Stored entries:
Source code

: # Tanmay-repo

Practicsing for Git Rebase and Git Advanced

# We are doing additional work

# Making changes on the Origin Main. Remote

### Exercise directions:
Retype every entry word for word.

### Result for this task:
Source code

: # Tanmay-repo

Practicsing for Git Rebase and Git Advanced

# We are doing additional work

# Making changes on the Origin Main. Remote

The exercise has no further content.